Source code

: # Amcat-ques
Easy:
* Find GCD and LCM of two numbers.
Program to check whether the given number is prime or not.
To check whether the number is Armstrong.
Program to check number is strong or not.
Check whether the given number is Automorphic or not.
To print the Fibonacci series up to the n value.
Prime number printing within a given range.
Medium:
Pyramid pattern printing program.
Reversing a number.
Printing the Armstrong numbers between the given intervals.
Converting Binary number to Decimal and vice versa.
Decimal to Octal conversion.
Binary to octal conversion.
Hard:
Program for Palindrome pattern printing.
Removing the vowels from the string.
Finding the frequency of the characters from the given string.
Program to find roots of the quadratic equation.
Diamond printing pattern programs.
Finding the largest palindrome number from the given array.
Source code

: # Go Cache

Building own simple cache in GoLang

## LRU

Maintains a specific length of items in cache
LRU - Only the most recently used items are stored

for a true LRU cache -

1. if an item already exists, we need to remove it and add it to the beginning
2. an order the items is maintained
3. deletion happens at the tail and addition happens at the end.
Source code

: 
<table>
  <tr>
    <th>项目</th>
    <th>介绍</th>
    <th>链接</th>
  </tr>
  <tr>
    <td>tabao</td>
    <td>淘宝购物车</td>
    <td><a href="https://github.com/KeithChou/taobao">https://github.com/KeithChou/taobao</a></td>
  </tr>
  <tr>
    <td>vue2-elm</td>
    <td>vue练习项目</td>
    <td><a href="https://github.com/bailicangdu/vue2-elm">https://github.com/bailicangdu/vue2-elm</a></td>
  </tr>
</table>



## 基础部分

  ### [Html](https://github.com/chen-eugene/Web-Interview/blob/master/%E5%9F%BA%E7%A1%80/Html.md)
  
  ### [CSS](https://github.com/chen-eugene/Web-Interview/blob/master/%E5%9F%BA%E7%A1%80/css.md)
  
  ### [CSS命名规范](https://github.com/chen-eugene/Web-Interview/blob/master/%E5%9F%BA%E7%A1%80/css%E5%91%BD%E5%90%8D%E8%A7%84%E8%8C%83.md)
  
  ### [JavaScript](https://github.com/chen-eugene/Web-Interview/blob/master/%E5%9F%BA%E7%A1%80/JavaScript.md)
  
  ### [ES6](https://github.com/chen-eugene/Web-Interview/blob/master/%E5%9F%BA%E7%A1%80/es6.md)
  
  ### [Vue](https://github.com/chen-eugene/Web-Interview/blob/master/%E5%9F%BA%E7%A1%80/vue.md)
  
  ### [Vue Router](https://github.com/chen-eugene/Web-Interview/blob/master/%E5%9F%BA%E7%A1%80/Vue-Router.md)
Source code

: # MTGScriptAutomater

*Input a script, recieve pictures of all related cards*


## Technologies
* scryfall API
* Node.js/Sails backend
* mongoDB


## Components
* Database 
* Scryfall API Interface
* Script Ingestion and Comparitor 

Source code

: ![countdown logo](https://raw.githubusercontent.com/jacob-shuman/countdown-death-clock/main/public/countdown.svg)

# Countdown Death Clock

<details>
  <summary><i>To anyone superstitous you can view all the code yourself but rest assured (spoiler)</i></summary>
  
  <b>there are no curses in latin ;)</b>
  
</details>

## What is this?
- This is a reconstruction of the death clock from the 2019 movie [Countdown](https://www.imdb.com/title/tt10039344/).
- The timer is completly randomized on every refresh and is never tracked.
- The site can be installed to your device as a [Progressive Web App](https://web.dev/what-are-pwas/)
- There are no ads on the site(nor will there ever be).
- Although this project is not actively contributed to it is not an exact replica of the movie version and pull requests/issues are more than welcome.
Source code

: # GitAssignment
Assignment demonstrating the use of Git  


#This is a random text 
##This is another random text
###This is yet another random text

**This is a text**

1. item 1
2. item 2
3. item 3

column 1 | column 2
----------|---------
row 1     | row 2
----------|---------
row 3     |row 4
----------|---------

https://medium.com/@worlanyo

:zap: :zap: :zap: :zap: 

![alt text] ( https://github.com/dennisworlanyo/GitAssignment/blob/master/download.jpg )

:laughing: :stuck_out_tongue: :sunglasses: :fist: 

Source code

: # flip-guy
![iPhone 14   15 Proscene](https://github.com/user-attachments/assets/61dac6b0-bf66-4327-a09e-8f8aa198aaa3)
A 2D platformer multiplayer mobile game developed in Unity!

━━━━━━━━

Write out the complete set of records exactly as given.

Source code

: # Amcat-ques
Easy:
* Find GCD and LCM of two numbers.
Program to check whether the given number is prime or not.
To check whether the number is Armstrong.
Program to check number is strong or not.
Check whether the given number is Automorphic or not.
To print the Fibonacci series up to the n value.
Prime number printing within a given range.
Medium:
Pyramid pattern printing program.
Reversing a number.
Printing the Armstrong numbers between the given intervals.
Converting Binary number to Decimal and vice versa.
Decimal to Octal conversion.
Binary to octal conversion.
Hard:
Program for Palindrome pattern printing.
Removing the vowels from the string.
Finding the frequency of the characters from the given string.
Program to find roots of the quadratic equation.
Diamond printing pattern programs.
Finding the largest palindrome number from the given array.
Source code

: # Go Cache

Building own simple cache in GoLang

## LRU

Maintains a specific length of items in cache
LRU - Only the most recently used items are stored

for a true LRU cache -

1. if an item already exists, we need to remove it and add it to the beginning
2. an order the items is maintained
3. deletion happens at the tail and addition happens at the end.
Source code

: 
<table>
  <tr>
    <th>项目</th>
    <th>介绍</th>
    <th>链接</th>
  </tr>
  <tr>
    <td>tabao</td>
    <td>淘宝购物车</td>
    <td><a href="https://github.com/KeithChou/taobao">https://github.com/KeithChou/taobao</a></td>
  </tr>
  <tr>
    <td>vue2-elm</td>
    <td>vue练习项目</td>
    <td><a href="https://github.com/bailicangdu/vue2-elm">https://github.com/bailicangdu/vue2-elm</a></td>
  </tr>
</table>



## 基础部分

  ### [Html](https://github.com/chen-eugene/Web-Interview/blob/master/%E5%9F%BA%E7%A1%80/Html.md)
  
  ### [CSS](https://github.com/chen-eugene/Web-Interview/blob/master/%E5%9F%BA%E7%A1%80/css.md)
  
  ### [CSS命名规范](https://github.com/chen-eugene/Web-Interview/blob/master/%E5%9F%BA%E7%A1%80/css%E5%91%BD%E5%90%8D%E8%A7%84%E8%8C%83.md)
  
  ### [JavaScript](https://github.com/chen-eugene/Web-Interview/blob/master/%E5%9F%BA%E7%A1%80/JavaScript.md)
  
  ### [ES6](https://github.com/chen-eugene/Web-Interview/blob/master/%E5%9F%BA%E7%A1%80/es6.md)
  
  ### [Vue](https://github.com/chen-eugene/Web-Interview/blob/master/%E5%9F%BA%E7%A1%80/vue.md)
  
  ### [Vue Router](https://github.com/chen-eugene/Web-Interview/blob/master/%E5%9F%BA%E7%A1%80/Vue-Router.md)
Source code

: # MTGScriptAutomater

*Input a script, recieve pictures of all related cards*


## Technologies
* scryfall API
* Node.js/Sails backend
* mongoDB


## Components
* Database 
* Scryfall API Interface
* Script Ingestion and Comparitor 

Source code

: ![countdown logo](https://raw.githubusercontent.com/jacob-shuman/countdown-death-clock/main/public/countdown.svg)

# Countdown Death Clock

<details>
  <summary><i>To anyone superstitous you can view all the code yourself but rest assured (spoiler)</i></summary>
  
  <b>there are no curses in latin ;)</b>
  
</details>

## What is this?
- This is a reconstruction of the death clock from the 2019 movie [Countdown](https://www.imdb.com/title/tt10039344/).
- The timer is completly randomized on every refresh and is never tracked.
- The site can be installed to your device as a [Progressive Web App](https://web.dev/what-are-pwas/)
- There are no ads on the site(nor will there ever be).
- Although this project is not actively contributed to it is not an exact replica of the movie version and pull requests/issues are more than welcome.
Source code

: # GitAssignment
Assignment demonstrating the use of Git  


#This is a random text 
##This is another random text
###This is yet another random text

**This is a text**

1. item 1
2. item 2
3. item 3

column 1 | column 2
----------|---------
row 1     | row 2
----------|---------
row 3     |row 4
----------|---------

https://medium.com/@worlanyo

:zap: :zap: :zap: :zap: 

![alt text] ( https://github.com/dennisworlanyo/GitAssignment/blob/master/download.jpg )

:laughing: :stuck_out_tongue: :sunglasses: :fist: 

Source code

: # flip-guy
![iPhone 14   15 Proscene](https://github.com/user-attachments/assets/61dac6b0-bf66-4327-a09e-8f8aa198aaa3)
A 2D platformer multiplayer mobile game developed in Unity!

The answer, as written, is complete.